Here is the 3-minute speech I gave on 22 November at the Camden Council debate on Violence Against Women And Girls (VAWG)




Flowers, candles and signs at the Sarah Everard vigil
Lighting the way: tributes at the Sarah Everard vigil on 13.3.21 (Image: GQ)

How do we tackle violence against women and girls? A sign from the candlelight vigil after the murder of Sarah Everard pointed the way – it had the phrase “Protect your daughter” crossed out and written underneath it: “Educate your son.”


Parents are their children’s first and main educators – and their sex educators, the missing link in their sex education. These days sex ed incorporates topics like body image, gender stereotypes, LGBT+ identities, porn, sexting, pleasure and consent. And they are all interrelated.


Sex and relationships affect all of us – on a societal and personal level – our whole lives long.


When I co-founded the social enterprise Outspoken Sex Ed in 2018 – to get parents talking openly with their children about sex and relationships – two things shocked me. 1) The 2016 Women and Equalities Committee report on how prevalent sexual harassment and sexual violence were in schools and 2) The fact that, from 2013 to 2017, child-on-child sexual abuse had risen by 71%.


What immediately springs to mind as a probable influencing factor is porn – 88% of which is said to be violent or degrading towards women. Although there seem to be correlations – but no proven causation – between watching porn and how it might influence children and young people’s sexual development, anecdotally we hear about how it can affect young people’s body image and self-esteem, their attitudes and behaviour.


I believe that the accessibility of porn is the genie out of the bottle that has sparked people – the world over – to acknowledge that porn is now sex education by default for children and young people, who are exposed to it sometimes as young as age 7. The antidote is critical thinking about porn and talking openly about it, both in school and at home.


Outspoken Sex Ed was founded on the premise that talking openly at home helps with safeguarding, improves mental health and strengthens the parent-child connection. Every two weeks, through our newsletter and online, we signpost parents to the latest news stories on sex and relationships topics that they can use as talking points and ways in for starting sex-ed conversations with their kids.

Making news last month was the Police Scotland campaign Don’t Be That Guy which encourages men to call out gender-based violence and challenge their attitudes to women (its message is: “Most guys don’t look in the mirror & see a problem. But it’s staring us in the face. Sexual violence begins long before you think it does. Don’t be that guy”).
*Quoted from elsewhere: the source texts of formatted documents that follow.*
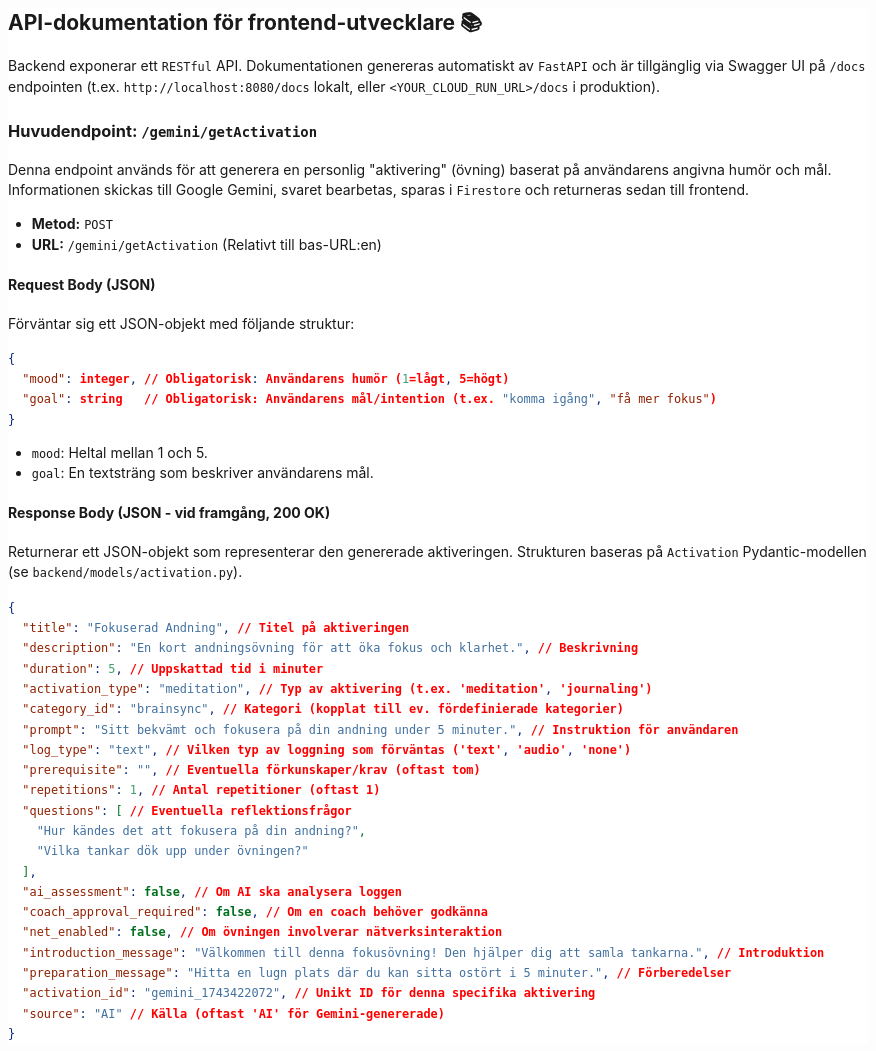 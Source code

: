 ## API-dokumentation för frontend-utvecklare 📚

Backend exponerar ett `RESTful` API. Dokumentationen genereras automatiskt av `FastAPI` och är tillgänglig via Swagger UI på `/docs` endpointen (t.ex. `http://localhost:8080/docs` lokalt, eller `<YOUR_CLOUD_RUN_URL>/docs` i produktion).

### Huvudendpoint: `/gemini/getActivation`

Denna endpoint används för att generera en personlig "aktivering" (övning) baserat på användarens angivna humör och mål. Informationen skickas till Google Gemini, svaret bearbetas, sparas i `Firestore` och returneras sedan till frontend.

*   **Metod:** `POST`
*   **URL:** `/gemini/getActivation` (Relativt till bas-URL:en)

#### Request Body (JSON)

Förväntar sig ett JSON-objekt med följande struktur:

```json
{
  "mood": integer, // Obligatorisk: Användarens humör (1=lågt, 5=högt)
  "goal": string   // Obligatorisk: Användarens mål/intention (t.ex. "komma igång", "få mer fokus")
}
```

*   `mood`: Heltal mellan 1 och 5.
*   `goal`: En textsträng som beskriver användarens mål.

#### Response Body (JSON - vid framgång, 200 OK)

Returnerar ett JSON-objekt som representerar den genererade aktiveringen. Strukturen baseras på `Activation` Pydantic-modellen (se `backend/models/activation.py`).

```json
{
  "title": "Fokuserad Andning", // Titel på aktiveringen
  "description": "En kort andningsövning för att öka fokus och klarhet.", // Beskrivning
  "duration": 5, // Uppskattad tid i minuter
  "activation_type": "meditation", // Typ av aktivering (t.ex. 'meditation', 'journaling')
  "category_id": "brainsync", // Kategori (kopplat till ev. fördefinierade kategorier)
  "prompt": "Sitt bekvämt och fokusera på din andning under 5 minuter.", // Instruktion för användaren
  "log_type": "text", // Vilken typ av loggning som förväntas ('text', 'audio', 'none')
  "prerequisite": "", // Eventuella förkunskaper/krav (oftast tom)
  "repetitions": 1, // Antal repetitioner (oftast 1)
  "questions": [ // Eventuella reflektionsfrågor
    "Hur kändes det att fokusera på din andning?",
    "Vilka tankar dök upp under övningen?"
  ],
  "ai_assessment": false, // Om AI ska analysera loggen
  "coach_approval_required": false, // Om en coach behöver godkänna
  "net_enabled": false, // Om övningen involverar nätverksinteraktion
  "introduction_message": "Välkommen till denna fokusövning! Den hjälper dig att samla tankarna.", // Introduktion
  "preparation_message": "Hitta en lugn plats där du kan sitta ostört i 5 minuter.", // Förberedelser
  "activation_id": "gemini_1743422072", // Unikt ID för denna specifika aktivering
  "source": "AI" // Källa (oftast 'AI' för Gemini-genererade)
}
```

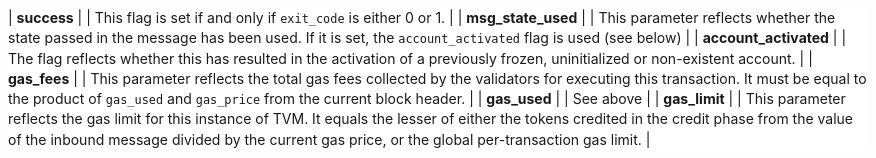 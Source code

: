 | **success**                                                             |                                                                        | This flag is set if and only if `exit_code` is either 0 or 1.                                                                                                                                                                                                                                                                                                                                                                                                                                                                                                                                                                                                                                                                                           |
| **msg_state_used**                                                      |                                                                        | This parameter reflects whether the state passed in the message has been used. If it is set, the `account_activated` flag is used (see below)                                                                                                                                                                                                                                                                                                                                                                                                                                                                                                                                                                                                           |
| **account_activated**                                                   |                                                                        | The flag reflects whether this has resulted in the activation of a previously frozen, uninitialized or non-existent account.                                                                                                                                                                                                                                                                                                                                                                                                                                                                                                                                                                                                                            |
| **gas_fees**                                                            |                                                                        | This parameter reflects the total gas fees collected by the validators for executing this transaction. It must be equal to the product of `gas_used` and `gas_price` from the current block header.                                                                                                                                                                                                                                                                                                                                                                                                                                                                                                                                                     |
| **gas_used**                                                            |                                                                        | See above                                                                                                                                                                                                                                                                                                                                                                                                                                                                                                                                                                                                                                                                                                                                               |
| **gas_limit**                                                           |                                                                        | This parameter reflects the gas limit for this instance of TVM. It equals the lesser of either the tokens credited in the credit phase from the value of the inbound message divided by the current gas price, or the global per-transaction gas limit.                                                                                                                                                                                                                                                                                                                                                                                                                                                                                                 | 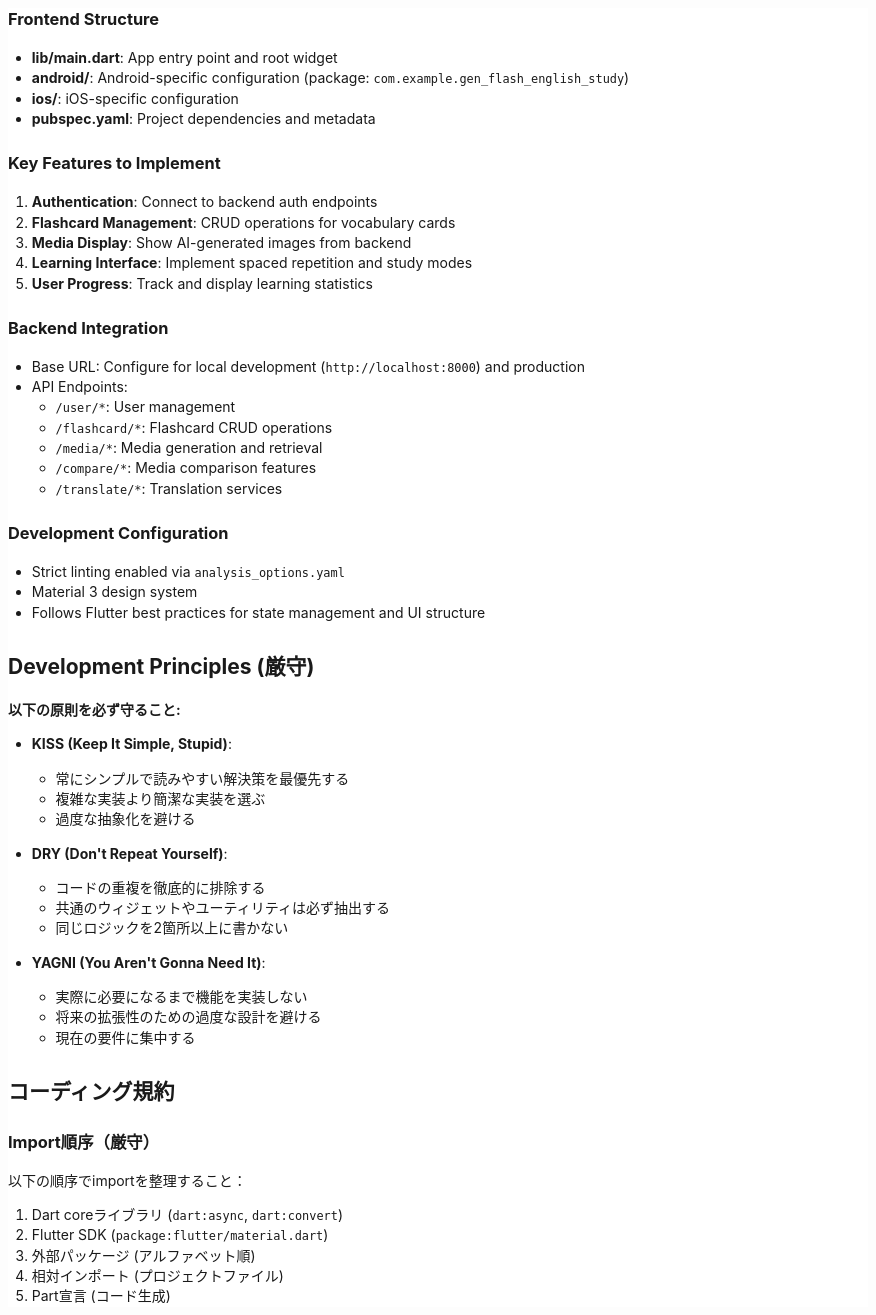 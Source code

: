 ### Frontend Structure
- **lib/main.dart**: App entry point and root widget
- **android/**: Android-specific configuration (package: `com.example.gen_flash_english_study`)
- **ios/**: iOS-specific configuration
- **pubspec.yaml**: Project dependencies and metadata

### Key Features to Implement
1. **Authentication**: Connect to backend auth endpoints
2. **Flashcard Management**: CRUD operations for vocabulary cards
3. **Media Display**: Show AI-generated images from backend
4. **Learning Interface**: Implement spaced repetition and study modes
5. **User Progress**: Track and display learning statistics

### Backend Integration
- Base URL: Configure for local development (`http://localhost:8000`) and production
- API Endpoints:
  - `/user/*`: User management
  - `/flashcard/*`: Flashcard CRUD operations
  - `/media/*`: Media generation and retrieval
  - `/compare/*`: Media comparison features
  - `/translate/*`: Translation services

### Development Configuration
- Strict linting enabled via `analysis_options.yaml`
- Material 3 design system
- Follows Flutter best practices for state management and UI structure

## Development Principles (厳守)

**以下の原則を必ず守ること:**

- **KISS (Keep It Simple, Stupid)**: 
  - 常にシンプルで読みやすい解決策を最優先する
  - 複雑な実装より簡潔な実装を選ぶ
  - 過度な抽象化を避ける

- **DRY (Don't Repeat Yourself)**: 
  - コードの重複を徹底的に排除する
  - 共通のウィジェットやユーティリティは必ず抽出する
  - 同じロジックを2箇所以上に書かない

- **YAGNI (You Aren't Gonna Need It)**: 
  - 実際に必要になるまで機能を実装しない
  - 将来の拡張性のための過度な設計を避ける
  - 現在の要件に集中する

## コーディング規約

### Import順序（厳守）
以下の順序でimportを整理すること：
1. Dart coreライブラリ (`dart:async`, `dart:convert`)
2. Flutter SDK (`package:flutter/material.dart`)
3. 外部パッケージ (アルファベット順)
4. 相対インポート (プロジェクトファイル)
5. Part宣言 (コード生成)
Meanwhile, 25 November marks White Ribbon Day, which raises awareness worldwide about preventing and ending male violence. As White Ribbon UK explains: “Men’s violence against women exists on a continuum. Sexist jokes, banter, catcalling and harassment [can] end with rape and murder.”
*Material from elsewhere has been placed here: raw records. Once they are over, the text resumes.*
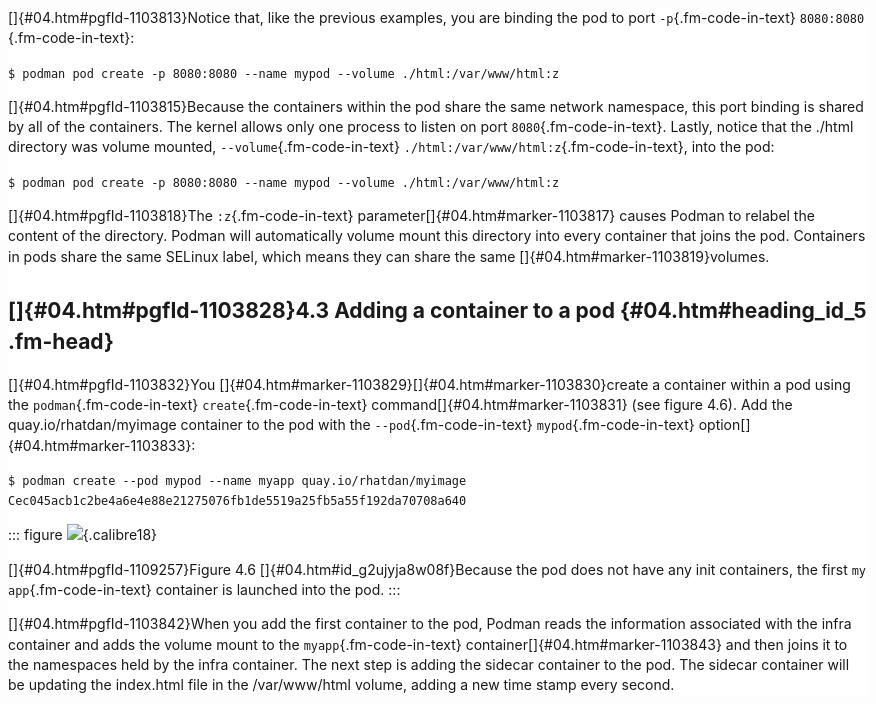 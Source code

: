 []{#04.htm#pgfId-1103813}Notice that, like the previous examples, you
are binding the pod to port `-p`{.fm-code-in-text}
`8080:8080`{.fm-code-in-text}:

``` programlisting
$ podman pod create -p 8080:8080 --name mypod --volume ./html:/var/www/html:z
```

[]{#04.htm#pgfId-1103815}Because the containers within the pod share the
same network namespace, this port binding is shared by all of the
containers. The kernel allows only one process to listen on port
`8080`{.fm-code-in-text}. Lastly, notice that the ./html directory was
volume mounted, `--volume`{.fm-code-in-text}
`./html:/var/www/html:z`{.fm-code-in-text}, into the pod:

``` programlisting
$ podman pod create -p 8080:8080 --name mypod --volume ./html:/var/www/html:z
```

[]{#04.htm#pgfId-1103818}The `:z`{.fm-code-in-text}
parameter[]{#04.htm#marker-1103817} causes Podman to relabel the content
of the directory. Podman will automatically volume mount this directory
into every container that joins the pod. Containers in pods share the
same SELinux label, which means they can share the same
[]{#04.htm#marker-1103819}volumes.

## []{#04.htm#pgfId-1103828}4.3 Adding a container to a pod {#04.htm#heading_id_5 .fm-head}

[]{#04.htm#pgfId-1103832}You
[]{#04.htm#marker-1103829}[]{#04.htm#marker-1103830}create a container
within a pod using the `podman`{.fm-code-in-text}
`create`{.fm-code-in-text} command[]{#04.htm#marker-1103831} (see figure
4.6). Add the quay.io/rhatdan/myimage container to the pod with the
`--pod`{.fm-code-in-text} `mypod`{.fm-code-in-text}
option[]{#04.htm#marker-1103833}:

``` programlisting
$ podman create --pod mypod --name myapp quay.io/rhatdan/myimage
Cec045acb1c2be4a6e4e88e21275076fb1de5519a25fb5a55f192da70708a640
```

::: figure
![](images/OEBPS/Images/04-06.png){.calibre18}

[]{#04.htm#pgfId-1109257}Figure 4.6 []{#04.htm#id_g2ujyja8w08f}Because
the pod does not have any init containers, the first
`myapp`{.fm-code-in-text} container is launched into the pod.
:::

[]{#04.htm#pgfId-1103842}When you add the first container to the pod,
Podman reads the information associated with the infra container and
adds the volume mount to the `myapp`{.fm-code-in-text}
container[]{#04.htm#marker-1103843} and then joins it to the namespaces
held by the infra container. The next step is adding the sidecar
container to the pod. The sidecar container will be updating the
index.html file in the /var/www/html volume, adding a new time stamp
every second.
Also hitting headlines in the past few years have been initiatives around consent and sexual harassment and assault started by women and amplifying women’s and girls’ voices – from MeToo, TimesUp, Everyday Sexism and UK Feminista’s It’s Just Everywhere report on sexism in schools to recent impressive campaigns by young women: there’s Our Streets Now – started by sisters Gemma and Maya Tutton (above), then aged 15 and 21 – which combats public sexual harassment (PSH); there’s the Teach Us Consent petition started by student Chanel Contos, who collected over 6,000 testimonies about sexual assault; there’s Girls Night In mobilising women to boycott bars and clubs after the needle-spiking outbreak; there are the consent classes for teenagers piloted by Reclaim These Streets and Shout Out UK, and of course there is the power of the testimonies – now over 54,000 – submitted to Soma Sara which galvanised Ofsted into action to review sexual abuse in schools and which made the words Everyone’s Invited shorthand for confronting rape culture.
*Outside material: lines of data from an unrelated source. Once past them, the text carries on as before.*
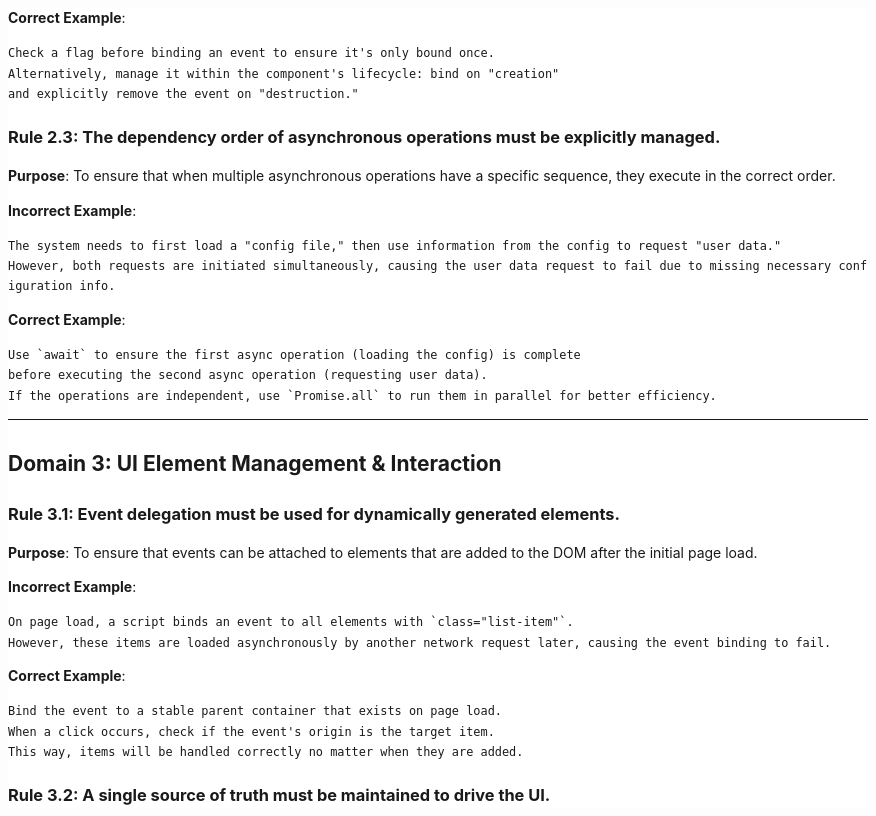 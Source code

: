 **Correct Example**:
```
Check a flag before binding an event to ensure it's only bound once.
Alternatively, manage it within the component's lifecycle: bind on "creation"
and explicitly remove the event on "destruction."
```

### Rule 2.3: The dependency order of asynchronous operations must be explicitly managed.

**Purpose**: To ensure that when multiple asynchronous operations have a specific sequence, they execute in the correct order.

**Incorrect Example**:
```
The system needs to first load a "config file," then use information from the config to request "user data."
However, both requests are initiated simultaneously, causing the user data request to fail due to missing necessary configuration info.
```

**Correct Example**:
```
Use `await` to ensure the first async operation (loading the config) is complete
before executing the second async operation (requesting user data).
If the operations are independent, use `Promise.all` to run them in parallel for better efficiency.
```

---

## Domain 3: UI Element Management & Interaction

### Rule 3.1: Event delegation must be used for dynamically generated elements.

**Purpose**: To ensure that events can be attached to elements that are added to the DOM after the initial page load.

**Incorrect Example**:
```
On page load, a script binds an event to all elements with `class="list-item"`.
However, these items are loaded asynchronously by another network request later, causing the event binding to fail.
```

**Correct Example**:
```
Bind the event to a stable parent container that exists on page load.
When a click occurs, check if the event's origin is the target item.
This way, items will be handled correctly no matter when they are added.
```

### Rule 3.2: A single source of truth must be maintained to drive the UI.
Public-awareness campaigns around smoking and drink-driving changed people’s attitudes and behaviour. It can happen, as Hemingway wrote: “Gradually then suddenly.” An article in Bazaar magazine put it well: “We came up with ‘Hands, Face, Space’ – surely we can create messaging on ending male violence.”


Yes, the personal is political – and knowledge is power – and sex education begins at home.


Schools encouraging parental engagement in relationships and sex education (RSE) is vital.


And parents talking openly with their children about difficult sex and relationships topics continues to play a crucial part in making violence against women and girls socially unacceptable.